我有一个如下所示的数据集(这里仅显示了6行)。我有700行,我想将其分类为9887、8413等类别。问题在于该模型还对完全无关的输入进行了分类,例如“圣诞树”,“新年”,“耐克是一项很好的运动品牌”,分为给定的9887或8413等类别之一,等等。当输入完全不相关或为空“”时,我希望将其归类为0000。
personInfo personID
alicia is from unitedStates 9887
alicia likes to do Yoga 9887
cooking is one of the hobby of alicia 9887
sam is from Brazil 8413
sam father is a doctor 8413
In free time, sam prefers hiking 8413
我的代码:
X_train, X_test, y_train, y_test = train_test_split(df['personInfo'], df['personId'], random_state = 0)
count_vect = CountVectorizer().fit(X_train)
X_train_counts = count_vect.transform(X_train)
tfidf_transformer = TfidfTransformer().fit(X_train_counts)
X_train_tfidf = tfidf_transformer.transform(X_train_counts)
classificationModel = LinearSVC().fit(X_train_tfidf, y_train)
filename = 'finalized_model.sav'
pickle.dump(classificationModel, open(filename, 'wb'))
#data_to_be_predicted="alicia has a sister in texas"
filename = 'finalized_model.sav'
loaded_model = pickle.load(open(filename, 'rb'))

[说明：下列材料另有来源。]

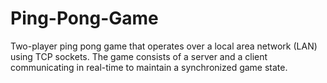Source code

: # Ping-Pong-Game
Two-player ping pong game that operates over a local area network (LAN) using TCP sockets. The game consists of a server and a client communicating in real-time to maintain a synchronized game state.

result = loaded_model.predict(count_vect.transform([data_to_be_predicted]))
print(result)
这里是一个输入输出:
input: "alicia has a sister in texas"
output: 9887
现在在下面的输入中,我希望将模型归类为0000,因为它不相关,但是将其归类为9887或8413或其他给定类别
input: "christmas tree"
expected output: 0000
input: " "
expected output: 0000